Critique de Kikounou (Paris, Inscrite le 21 juin 2010, 57 ans) - 21 juin 2010

Matthieu Gosztola est un jeune poète contemporain né au Mans en 1981. Après une enfance consacrée à la
musique, il fait des études de littérature et de sciences humaines. Il enseigne à présent au Mans et à Paris la
littérature. Il se met à écrire après la mort de son père pour « lui rendre justice, terminer ce qu’il n’avait pas eu
le temps de terminer. » Professeur de lettres en Hongrie, son père avait commencé un travail d’écriture mais
« il n’a pas fait la démarche pour publier. »
Le deuxième volume de Sur la musicalité du vide, paru en 2003 aux éditions de l’Atelier de l’Agneau,
est son troisième recueil. Celui-ci obtient le Prix des Découvreurs 2007 ex-aequo avec Ariane
Dreyfus : Matthieu Gosztola est le plus jeune poète à recevoir ce prix. Il est aussi le plus jeune
auteur à avoir été publié dans la revue littéraire Caravanes dirigée par André Velter
qui, lui-même, compare le poète à Rimbaud dans l’avant dernier numéro de sa revue
annuelle, annonçant qu’il s’inscrit « en faux contre la mort de la poésie ». Il est souvent
appellé le « Rimbaud de la poésie contemporaine... »
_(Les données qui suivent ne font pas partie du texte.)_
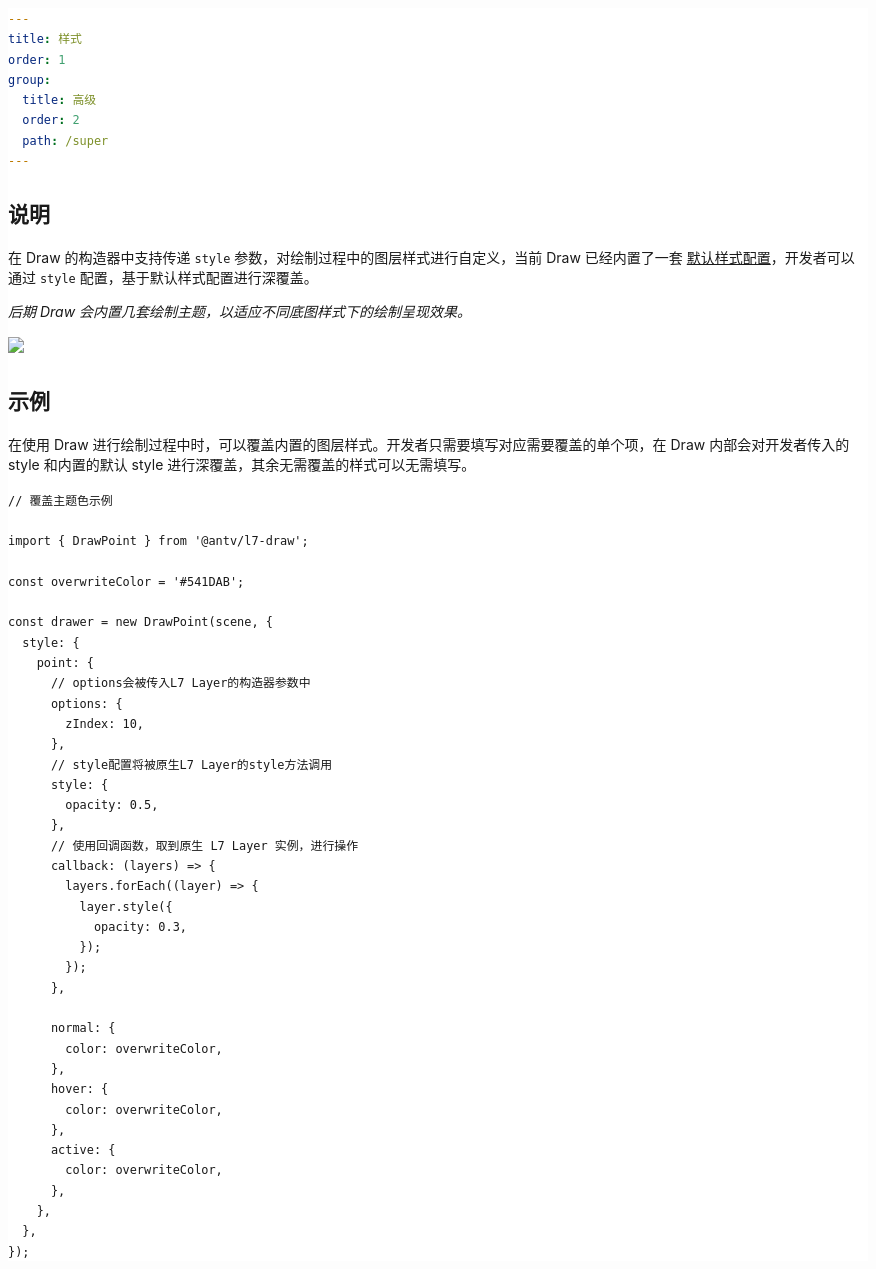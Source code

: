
 ```yaml
---
title: 样式
order: 1
group:
  title: 高级
  order: 2
  path: /super
---
```


## 说明

在 Draw 的构造器中支持传递 `style` 参数，对绘制过程中的图层样式进行自定义，当前 Draw 已经内置了一套 [默认样式配置](#默认值)，开发者可以通过 `style` 配置，基于默认样式配置进行深覆盖。

_后期 Draw 会内置几套绘制主题，以适应不同底图样式下的绘制呈现效果。_

<img src="https://gw.alipayobjects.com/mdn/rms_2591f5/afts/img/A*pmHES4IvoqUAAAAAAAAAAAAAARQnAQ" width="300" />

## 示例

在使用 Draw 进行绘制过程中时，可以覆盖内置的图层样式。开发者只需要填写对应需要覆盖的单个项，在 Draw 内部会对开发者传入的 style 和内置的默认 style 进行深覆盖，其余无需覆盖的样式可以无需填写。

```tsx | pure
// 覆盖主题色示例

import { DrawPoint } from '@antv/l7-draw';

const overwriteColor = '#541DAB';

const drawer = new DrawPoint(scene, {
  style: {
    point: {
      // options会被传入L7 Layer的构造器参数中
      options: {
        zIndex: 10,
      },
      // style配置将被原生L7 Layer的style方法调用
      style: {
        opacity: 0.5,
      },
      // 使用回调函数，取到原生 L7 Layer 实例，进行操作
      callback: (layers) => {
        layers.forEach((layer) => {
          layer.style({
            opacity: 0.3,
          });
        });
      },

      normal: {
        color: overwriteColor,
      },
      hover: {
        color: overwriteColor,
      },
      active: {
        color: overwriteColor,
      },
    },
  },
});
```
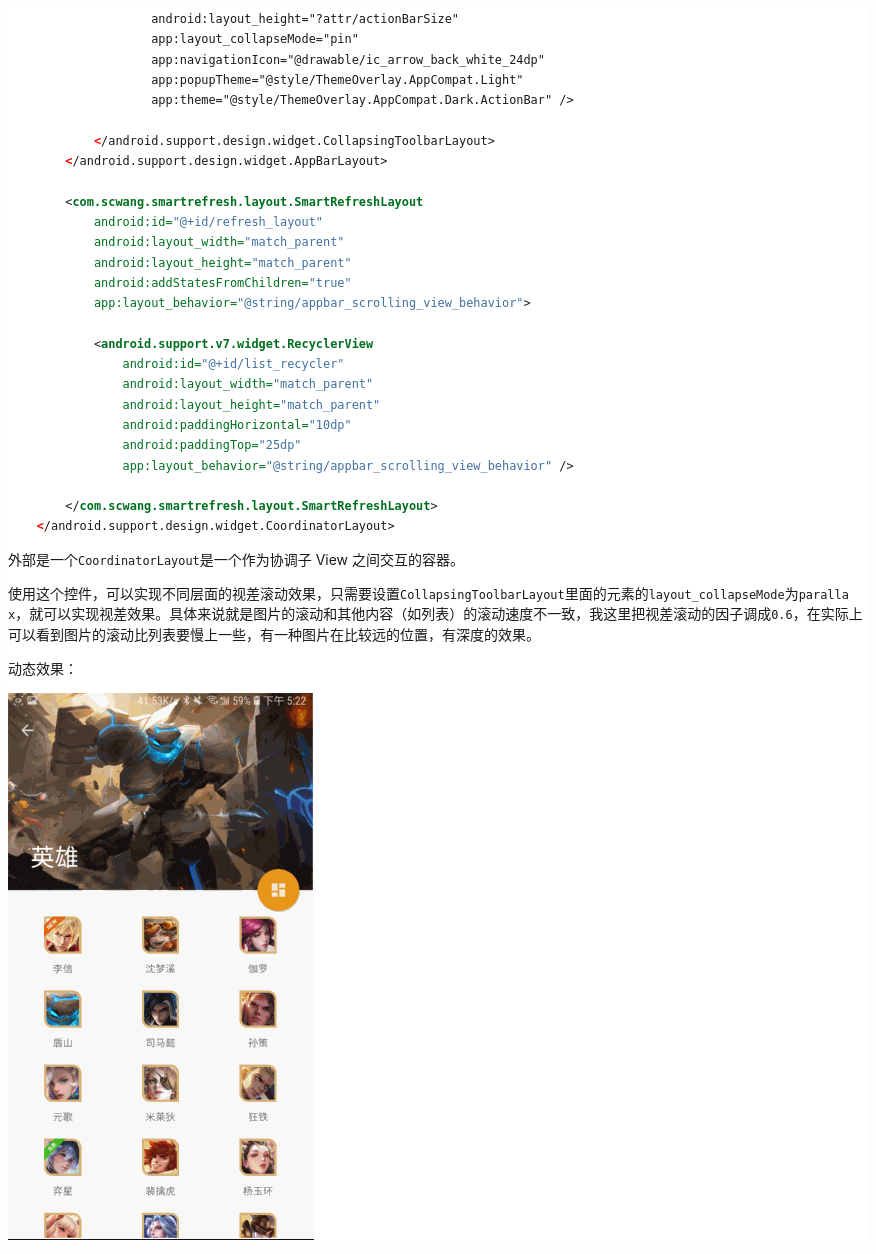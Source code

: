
 ```xml
                    android:layout_height="?attr/actionBarSize"
                    app:layout_collapseMode="pin"
                    app:navigationIcon="@drawable/ic_arrow_back_white_24dp"
                    app:popupTheme="@style/ThemeOverlay.AppCompat.Light"
                    app:theme="@style/ThemeOverlay.AppCompat.Dark.ActionBar" />

            </android.support.design.widget.CollapsingToolbarLayout>
        </android.support.design.widget.AppBarLayout>

        <com.scwang.smartrefresh.layout.SmartRefreshLayout
            android:id="@+id/refresh_layout"
            android:layout_width="match_parent"
            android:layout_height="match_parent"
            android:addStatesFromChildren="true"
            app:layout_behavior="@string/appbar_scrolling_view_behavior">

            <android.support.v7.widget.RecyclerView
                android:id="@+id/list_recycler"
                android:layout_width="match_parent"
                android:layout_height="match_parent"
                android:paddingHorizontal="10dp"
                android:paddingTop="25dp"
                app:layout_behavior="@string/appbar_scrolling_view_behavior" />

        </com.scwang.smartrefresh.layout.SmartRefreshLayout>
    </android.support.design.widget.CoordinatorLayout>
```

外部是一个`CoordinatorLayout`是一个作为协调子 View 之间交互的容器。

使用这个控件，可以实现不同层面的视差滚动效果，只需要设置`CollapsingToolbarLayout`里面的元素的`layout_collapseMode`为`parallax`，就可以实现视差效果。具体来说就是图片的滚动和其他内容（如列表）的滚动速度不一致，我这里把视差滚动的因子调成`0.6`，在实际上可以看到图片的滚动比列表要慢上一些，有一种图片在比较远的位置，有深度的效果。

动态效果：

![hero](Report.assets/hero.gif)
La poésie est visuelle, c’est évident, puisqu’on lit, mais elle est aussi sonore. Quand on lit, on entend.

La lecture de Sur la musicalité du vide 2 est plutôt originale, le texte étant construit par une succession de fragments décalés, de phrases qui se lisent comme une partition de musique, « c’est-à-dire comme une suite de mesures superposant différentes lignes musicales essentiellement destinées à faire entendre ce silence où retentit plus que dans les mots eux-mêmes [...] cet appel impuissant que nous adressons aux êtres comme aux choses. » (Georges Guillain in www.ville-boulogne-sur-mer.fr : directeur du prix des Découvreurs). Chaque mot se voudrait être ainsi une note de musique rythmée par le vide, le blanc de la page. Les mots, en tant que notes font ainsi raisonner ce vide. En effet, le titre Sur la musicalité du vide laisse entendre la fonction de ce vide entre les vers : il confère une musicalité aux mots, les ponctue (ce qui explique la quasi absence de ponctuation). Ainsi, la lecture est rythmée par la spatialisation du poème. On peut parler ici de spatialisation sonore de la poésie qui est centrale à la notion d’ambiance : le blanc de la page met une ambiance à notre lecture, une ambiance qui dépend de la façon dont sont placés les mots dans l’espace de la page. Le poète arrive donc à mettre en espace des sons, une musicalité, il restitue ou crée une sorte de relief sonore grâce à la disposition des mots sur la page blanche.
Le blanc de la page est une métaphore du vide, ce vide qui fragmente la lecture, lui confère une certaine lenteur, des pauses, des silences. En musique, il est facile de remplir une partition, mais c’est plus difficile de tenir une émotion dans un silence, une pause. Et, quand on lit les mots, parcourt les pages, on entend les silences et ressentons des émotions qui nous sont propres et qui n’apparaitraient sûrement pas sans ces silences. Le poème nous apprend à entendre, à ressentir les choses d’une façon unique. La page blanche est silencieuse, les mots viennent heurter ce silence, cette uniformité, ils y font du bruit et y résonnent, ils s’imposent par leur sonorité mais aussi leur sens. Les mots possèdent une musicalité qui leur sont propre, celle-ci est indescriptible tant elle est personnelle à chacun. Le poète arrive à transmettre une émotion musicale par les mots dans le vide de la page, une émotion ineffable où chacun entend sa propre musique du poème, crée sa propre partition.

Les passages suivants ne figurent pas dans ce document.